The Unknown: The Hope for Oil
November 8, 2011
Caleb Pirtle III
Hershel Doyle glanced up from the pit, thick with the smoke of brisket and sausage. He watched the crowd elbowing its way into the City Meat Market as it did every day about noon. Same old crowd. The faces were always changing. So were the names. Yet, it was the same old crowd, an odd mixture of roughnecks and roustabouts, oil operators and drillers, company men and landmen, speculators and an occasional scam artist with a nervous twitch in his eye, their thirst unquenched by the never-ending search for oil. Giddings had become a boomtown during the 1970s, and his tables were covered by land maps and contracts and promissory notes. So many in the oil business met at the City Meat Market that operator Max Williams called it the Giddings Petroleum Club.

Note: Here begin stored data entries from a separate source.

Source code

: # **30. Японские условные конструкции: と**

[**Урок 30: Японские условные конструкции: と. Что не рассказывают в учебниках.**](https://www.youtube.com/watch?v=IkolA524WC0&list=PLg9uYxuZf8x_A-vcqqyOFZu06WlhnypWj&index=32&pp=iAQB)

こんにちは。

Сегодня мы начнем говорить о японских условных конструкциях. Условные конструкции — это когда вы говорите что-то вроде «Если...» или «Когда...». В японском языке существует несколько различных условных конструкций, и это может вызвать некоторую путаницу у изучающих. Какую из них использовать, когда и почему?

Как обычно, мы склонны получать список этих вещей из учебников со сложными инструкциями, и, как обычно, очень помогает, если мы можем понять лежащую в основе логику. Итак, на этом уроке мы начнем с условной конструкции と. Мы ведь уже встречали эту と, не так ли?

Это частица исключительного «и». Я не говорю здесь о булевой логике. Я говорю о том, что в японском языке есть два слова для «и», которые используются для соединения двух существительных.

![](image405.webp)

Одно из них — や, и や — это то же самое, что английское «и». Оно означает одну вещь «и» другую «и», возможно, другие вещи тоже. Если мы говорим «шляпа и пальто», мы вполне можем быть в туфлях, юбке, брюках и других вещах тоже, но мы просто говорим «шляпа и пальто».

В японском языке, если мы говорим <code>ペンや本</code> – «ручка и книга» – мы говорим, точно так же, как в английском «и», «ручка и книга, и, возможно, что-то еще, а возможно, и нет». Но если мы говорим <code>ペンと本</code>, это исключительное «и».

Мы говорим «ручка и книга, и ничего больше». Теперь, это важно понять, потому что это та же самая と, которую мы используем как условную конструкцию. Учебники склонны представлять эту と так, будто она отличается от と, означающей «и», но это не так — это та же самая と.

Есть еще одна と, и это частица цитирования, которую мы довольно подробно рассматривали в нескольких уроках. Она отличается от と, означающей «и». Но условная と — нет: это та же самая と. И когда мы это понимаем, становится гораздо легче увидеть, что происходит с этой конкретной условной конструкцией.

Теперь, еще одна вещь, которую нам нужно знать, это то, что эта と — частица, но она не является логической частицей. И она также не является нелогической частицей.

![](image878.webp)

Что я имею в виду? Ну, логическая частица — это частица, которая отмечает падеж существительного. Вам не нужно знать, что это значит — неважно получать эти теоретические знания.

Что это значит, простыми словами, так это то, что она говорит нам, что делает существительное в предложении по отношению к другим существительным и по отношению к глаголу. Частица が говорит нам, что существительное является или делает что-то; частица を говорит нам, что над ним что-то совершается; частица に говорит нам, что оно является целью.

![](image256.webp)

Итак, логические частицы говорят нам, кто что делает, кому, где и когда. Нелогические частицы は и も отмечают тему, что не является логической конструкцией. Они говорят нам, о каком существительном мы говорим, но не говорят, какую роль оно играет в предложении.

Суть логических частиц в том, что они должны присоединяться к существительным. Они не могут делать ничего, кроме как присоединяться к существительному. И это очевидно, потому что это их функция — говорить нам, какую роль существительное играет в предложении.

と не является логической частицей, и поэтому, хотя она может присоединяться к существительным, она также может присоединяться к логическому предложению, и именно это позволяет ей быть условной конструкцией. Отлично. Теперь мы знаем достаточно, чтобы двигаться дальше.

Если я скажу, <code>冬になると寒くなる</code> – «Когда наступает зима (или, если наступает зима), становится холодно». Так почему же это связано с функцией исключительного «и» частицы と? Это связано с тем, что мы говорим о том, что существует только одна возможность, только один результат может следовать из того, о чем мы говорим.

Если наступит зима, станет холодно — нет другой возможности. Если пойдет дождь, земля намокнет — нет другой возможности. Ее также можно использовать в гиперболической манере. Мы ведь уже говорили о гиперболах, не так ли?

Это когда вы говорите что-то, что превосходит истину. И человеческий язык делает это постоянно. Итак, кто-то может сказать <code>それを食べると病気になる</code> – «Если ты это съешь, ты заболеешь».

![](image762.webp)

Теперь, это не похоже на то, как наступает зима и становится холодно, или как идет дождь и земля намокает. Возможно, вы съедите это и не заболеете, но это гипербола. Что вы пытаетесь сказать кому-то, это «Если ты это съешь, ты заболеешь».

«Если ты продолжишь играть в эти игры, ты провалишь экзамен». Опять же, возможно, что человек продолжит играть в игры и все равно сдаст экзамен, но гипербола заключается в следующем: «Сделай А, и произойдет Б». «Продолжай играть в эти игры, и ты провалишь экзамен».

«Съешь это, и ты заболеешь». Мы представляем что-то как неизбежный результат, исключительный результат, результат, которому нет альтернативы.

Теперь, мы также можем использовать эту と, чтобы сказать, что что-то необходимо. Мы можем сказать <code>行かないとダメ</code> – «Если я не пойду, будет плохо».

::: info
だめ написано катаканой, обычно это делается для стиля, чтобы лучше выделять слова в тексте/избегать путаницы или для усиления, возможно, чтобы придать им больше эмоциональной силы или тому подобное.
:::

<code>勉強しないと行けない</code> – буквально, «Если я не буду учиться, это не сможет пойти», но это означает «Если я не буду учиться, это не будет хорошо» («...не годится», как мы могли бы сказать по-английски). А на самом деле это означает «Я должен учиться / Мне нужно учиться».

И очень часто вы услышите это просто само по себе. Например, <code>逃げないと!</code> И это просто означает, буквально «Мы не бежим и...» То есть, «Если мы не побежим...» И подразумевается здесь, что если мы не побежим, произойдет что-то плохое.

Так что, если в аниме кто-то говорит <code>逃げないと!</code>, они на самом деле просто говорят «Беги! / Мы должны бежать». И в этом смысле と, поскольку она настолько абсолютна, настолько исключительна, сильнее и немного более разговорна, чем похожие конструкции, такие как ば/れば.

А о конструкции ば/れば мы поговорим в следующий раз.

The town had been one of the poorest in Texas until Williams, his partner Irv Deal, and geologist Ray Holifield cracked the code of the unpredictable Austin Chalk and discovered the second largest oilfield during the past fifty years. Anyone who had ever worked on an oil well, wanted to work in the oil field, or who could spell oil made a mad rush to Giddings. And, sooner or later, they all wound up at the City Meat Market, which was little more than a hole in the wall flavored with barbecue smoke.
Hershel and his wife Lillian stood behind the counter piling ribs, brisket, pork, chicken, and sausages on brown butcher paper. No plates. Just plain old brown butcher paper. No menu. A man had no idea what a meal would cost him. He simply took as much meat as the cook stacked up, had it weighed, and paid so much an ounce or a pound. The saying was: If you could afford what you ordered yesterday, you can probably order it again today.
Some families came in day after day without a dime or the hope for a nickel to their name. It didn’t matter. Hershel and Lillian Doyle kept them fed. It was no sin to be poor, Lillian said. Everyone had been. At least everyone in Giddings had been. It was a sin to let somebody go hungry.
Everyday, Hershel Doyle heard the same phrase repeated over and over. Somebody had brought in another well. Somebody had struck it rich again. He was not a gambler or a risk taker, but he and Lillian leased out a hundred and seventy-five acres, picked up a pocket full of loose change, and watched an oil company drill test their land.
He had made a good living on barbecue. He was in the oil business now.
And he had a good well. At least that’s what Hershel Doyle was told. It was a damn good well. He sat back as the smoke drifted out of the Meat Market, grinned, and dared to dream big dreams.
Then something went terribly wrong.
The chalk belched.
The oil no longer reached the surface.
“What happened?” Hershel asked.
“Don’t know.” The operator shook his head, as bewildered as everyone else. “The well was flowing real good,” he said, “and all of a sudden it just cut off and shut down. I sure as hell can’t explain it.”
“What can you do?” Hershel wnted to know.
“Guess I can drill someplace else.”
“What about my oil?”
“Near as I can tell, you don’t have any.”
The operators, roughnecks, roustabouts, geologists, tool pushers, and wheelers and dealers who ambled into the City Meat market for barbecue every day left Hershel Doyle more oil on his table tops than anyone ever found deep in his ground.